Structure determination, thermodynamic characterization, and computational redesign of the rare-cutting restriction endonuclease NotI

NotI is a rare-cutting restriction enzyme which cleaves the 8-base pair recognition sequence 5'-GCGGCCGC-3'. Due to its rare-cutting cleavage activity, NotI is commonly used as an enzymatic reagent to generate large genomic fragments in restriction landmark genomic scanning (RLGS), a technique used for wide-scale characterization of genomic alterations. The GC composition of the enzyme's target DNA sequence makes NotI especially well-suited for the study of DNA methylation patterns using this technique. The crystal structure of NotI has been solved in the presence and absence of its DNA substrate to 2.5A and 2.8A resolution, respectively. The enzyme's endonuclease core fold is augmented with a unique metal-binding fold occupied by a single iron atom in a tetrahedral Fe-Cys4 motif.
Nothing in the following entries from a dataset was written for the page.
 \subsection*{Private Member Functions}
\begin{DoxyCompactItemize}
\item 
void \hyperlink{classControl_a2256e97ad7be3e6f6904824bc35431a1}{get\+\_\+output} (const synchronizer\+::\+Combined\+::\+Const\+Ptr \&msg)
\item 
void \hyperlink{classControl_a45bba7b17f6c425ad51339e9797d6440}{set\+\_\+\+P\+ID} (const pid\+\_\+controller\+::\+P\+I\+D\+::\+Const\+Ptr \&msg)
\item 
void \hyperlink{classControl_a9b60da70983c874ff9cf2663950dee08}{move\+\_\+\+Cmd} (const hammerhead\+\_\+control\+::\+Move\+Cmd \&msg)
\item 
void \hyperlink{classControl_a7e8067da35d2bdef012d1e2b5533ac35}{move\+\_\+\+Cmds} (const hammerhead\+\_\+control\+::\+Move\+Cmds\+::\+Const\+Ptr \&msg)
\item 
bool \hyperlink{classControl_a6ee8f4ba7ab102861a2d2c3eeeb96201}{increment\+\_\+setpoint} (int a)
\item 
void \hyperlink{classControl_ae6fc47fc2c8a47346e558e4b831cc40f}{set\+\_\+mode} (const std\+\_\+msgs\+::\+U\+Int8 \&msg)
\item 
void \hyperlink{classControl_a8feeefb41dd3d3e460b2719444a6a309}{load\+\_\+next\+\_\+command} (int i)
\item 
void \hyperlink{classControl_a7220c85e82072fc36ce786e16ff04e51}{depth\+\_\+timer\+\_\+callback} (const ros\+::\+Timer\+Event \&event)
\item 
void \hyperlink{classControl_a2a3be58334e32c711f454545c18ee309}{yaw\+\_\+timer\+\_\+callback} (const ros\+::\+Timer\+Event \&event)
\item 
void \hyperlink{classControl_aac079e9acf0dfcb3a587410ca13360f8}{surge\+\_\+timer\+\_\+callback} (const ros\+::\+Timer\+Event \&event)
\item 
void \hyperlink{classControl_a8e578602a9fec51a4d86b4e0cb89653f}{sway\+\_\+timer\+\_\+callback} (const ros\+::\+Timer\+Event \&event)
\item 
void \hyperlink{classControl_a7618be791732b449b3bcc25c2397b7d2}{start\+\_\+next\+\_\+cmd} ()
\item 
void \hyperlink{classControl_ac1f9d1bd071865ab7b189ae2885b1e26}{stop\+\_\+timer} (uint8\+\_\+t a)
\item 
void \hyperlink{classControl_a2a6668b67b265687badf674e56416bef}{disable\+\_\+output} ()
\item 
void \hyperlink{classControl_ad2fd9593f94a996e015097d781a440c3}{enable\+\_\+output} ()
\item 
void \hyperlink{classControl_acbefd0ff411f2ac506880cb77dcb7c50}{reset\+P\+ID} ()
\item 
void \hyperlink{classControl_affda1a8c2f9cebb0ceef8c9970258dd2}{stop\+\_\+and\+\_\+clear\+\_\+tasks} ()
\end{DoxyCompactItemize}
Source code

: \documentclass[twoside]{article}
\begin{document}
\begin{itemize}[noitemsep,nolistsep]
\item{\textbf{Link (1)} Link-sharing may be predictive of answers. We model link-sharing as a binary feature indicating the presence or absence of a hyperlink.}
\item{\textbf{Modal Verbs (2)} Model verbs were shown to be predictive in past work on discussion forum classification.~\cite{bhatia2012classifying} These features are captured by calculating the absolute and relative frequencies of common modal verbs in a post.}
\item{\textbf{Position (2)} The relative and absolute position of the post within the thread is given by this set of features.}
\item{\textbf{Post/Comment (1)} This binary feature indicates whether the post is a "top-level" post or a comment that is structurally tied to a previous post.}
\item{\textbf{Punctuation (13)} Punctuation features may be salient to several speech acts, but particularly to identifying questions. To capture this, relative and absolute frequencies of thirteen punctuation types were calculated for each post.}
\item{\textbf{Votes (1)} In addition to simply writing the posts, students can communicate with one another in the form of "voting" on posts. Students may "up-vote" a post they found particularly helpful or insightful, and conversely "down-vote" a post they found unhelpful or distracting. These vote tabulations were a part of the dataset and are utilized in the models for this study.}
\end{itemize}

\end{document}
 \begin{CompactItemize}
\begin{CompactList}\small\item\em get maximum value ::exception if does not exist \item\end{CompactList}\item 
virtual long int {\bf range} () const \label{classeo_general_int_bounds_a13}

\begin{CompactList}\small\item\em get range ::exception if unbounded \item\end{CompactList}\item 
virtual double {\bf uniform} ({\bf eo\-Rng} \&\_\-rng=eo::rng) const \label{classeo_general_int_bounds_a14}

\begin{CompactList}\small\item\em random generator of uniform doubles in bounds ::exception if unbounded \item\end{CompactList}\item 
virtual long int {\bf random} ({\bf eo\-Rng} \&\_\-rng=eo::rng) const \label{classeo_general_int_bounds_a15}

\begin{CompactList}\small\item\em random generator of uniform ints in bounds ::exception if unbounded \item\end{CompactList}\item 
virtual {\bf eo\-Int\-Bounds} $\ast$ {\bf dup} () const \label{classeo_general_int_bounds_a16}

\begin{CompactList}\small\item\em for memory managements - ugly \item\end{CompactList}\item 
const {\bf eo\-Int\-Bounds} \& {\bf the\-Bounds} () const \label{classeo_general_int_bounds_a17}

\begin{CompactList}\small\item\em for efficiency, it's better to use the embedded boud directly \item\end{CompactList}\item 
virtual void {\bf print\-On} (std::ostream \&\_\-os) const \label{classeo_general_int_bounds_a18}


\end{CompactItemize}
The iron-binding domain helps position adjacent structural elements critical for proper DNA recognition, and it appears to serve a purely structural role. The active site of NotI contains the PD...(D/E)xK nuclease motif and an architecture appropriate for the hydrolysis of DNA phosphodiester bonds via a two-metal ion mechanism. While recognition of the central six basepairs of the NotI DNA target site is accomplished by a saturated hydrogen bond network typical of restriction enzymes, the most peripheral basepair in each half-site is engaged by only a single direct contact in the major groove---possibly reflecting reduced pressure to maintain specific recognition at those positions. Binding and cleavage of DNA by NotI is blocked by methylation of cytosines at positions 2 and 6 of its recognition sequence. Structure-based computational design methods were applied towards the redesign of NotI for binding of methylated DNA target sites. Thermodynamic characterization by isothermal titration calorimetry (ITC) has shown that NotI binds DNA using an "enthalpy-entropy compensation" commonly observed for specific DNA-binding proteins.